:: DATA TO PROCESS ::
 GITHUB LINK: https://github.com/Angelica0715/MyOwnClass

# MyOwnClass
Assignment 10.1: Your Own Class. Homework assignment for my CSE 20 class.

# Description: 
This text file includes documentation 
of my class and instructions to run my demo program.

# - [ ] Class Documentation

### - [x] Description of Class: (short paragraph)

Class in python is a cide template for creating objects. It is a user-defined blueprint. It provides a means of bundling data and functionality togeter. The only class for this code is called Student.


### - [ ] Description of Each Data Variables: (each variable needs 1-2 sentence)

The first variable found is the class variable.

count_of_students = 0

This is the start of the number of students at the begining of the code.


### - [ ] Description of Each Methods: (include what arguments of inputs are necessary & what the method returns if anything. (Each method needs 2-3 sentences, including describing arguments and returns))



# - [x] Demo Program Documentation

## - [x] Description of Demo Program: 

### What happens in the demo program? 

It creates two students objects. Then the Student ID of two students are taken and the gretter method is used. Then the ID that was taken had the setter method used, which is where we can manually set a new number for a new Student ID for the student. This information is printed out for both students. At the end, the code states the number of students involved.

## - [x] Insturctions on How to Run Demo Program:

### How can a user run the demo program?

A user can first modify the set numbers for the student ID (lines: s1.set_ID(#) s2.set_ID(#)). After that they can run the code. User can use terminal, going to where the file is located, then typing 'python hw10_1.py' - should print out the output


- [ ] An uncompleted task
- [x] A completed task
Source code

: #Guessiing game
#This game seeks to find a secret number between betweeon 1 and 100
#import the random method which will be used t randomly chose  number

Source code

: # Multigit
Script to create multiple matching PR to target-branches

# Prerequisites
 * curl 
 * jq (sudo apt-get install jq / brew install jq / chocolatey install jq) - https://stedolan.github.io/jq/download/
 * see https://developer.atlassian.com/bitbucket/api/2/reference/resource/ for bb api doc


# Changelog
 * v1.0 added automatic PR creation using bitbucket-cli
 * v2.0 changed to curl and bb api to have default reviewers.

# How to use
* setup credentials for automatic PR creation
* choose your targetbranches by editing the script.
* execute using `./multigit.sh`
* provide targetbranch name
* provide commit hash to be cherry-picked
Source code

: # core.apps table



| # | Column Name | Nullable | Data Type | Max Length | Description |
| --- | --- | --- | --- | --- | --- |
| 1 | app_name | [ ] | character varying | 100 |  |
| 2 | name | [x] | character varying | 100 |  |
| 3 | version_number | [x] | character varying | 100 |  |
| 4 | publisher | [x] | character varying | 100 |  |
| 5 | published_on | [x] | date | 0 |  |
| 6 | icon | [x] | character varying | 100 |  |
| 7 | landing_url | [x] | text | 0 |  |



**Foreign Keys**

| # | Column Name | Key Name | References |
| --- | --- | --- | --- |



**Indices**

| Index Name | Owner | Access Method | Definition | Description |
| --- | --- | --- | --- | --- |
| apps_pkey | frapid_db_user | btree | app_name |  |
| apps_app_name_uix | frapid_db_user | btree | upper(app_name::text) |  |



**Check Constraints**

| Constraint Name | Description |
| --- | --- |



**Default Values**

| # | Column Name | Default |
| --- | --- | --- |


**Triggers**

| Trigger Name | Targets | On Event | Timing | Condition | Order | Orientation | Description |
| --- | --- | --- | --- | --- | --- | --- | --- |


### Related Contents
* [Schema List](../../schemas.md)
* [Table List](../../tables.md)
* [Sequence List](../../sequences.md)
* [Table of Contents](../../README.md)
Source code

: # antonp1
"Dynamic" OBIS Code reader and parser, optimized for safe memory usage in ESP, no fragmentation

:: WORK INSTRUCTIONS ::
Could you copy every line from the records that has "Each" in it?

:: REPLY TO THE TASK ::
### - [ ] Description of Each Data Variables: (each variable needs 1-2 sentence)
### - [ ] Description of Each Methods: (include what arguments of inputs are necessary & what the method returns if anything. (Each method needs 2-3 sentences, including describing arguments and returns))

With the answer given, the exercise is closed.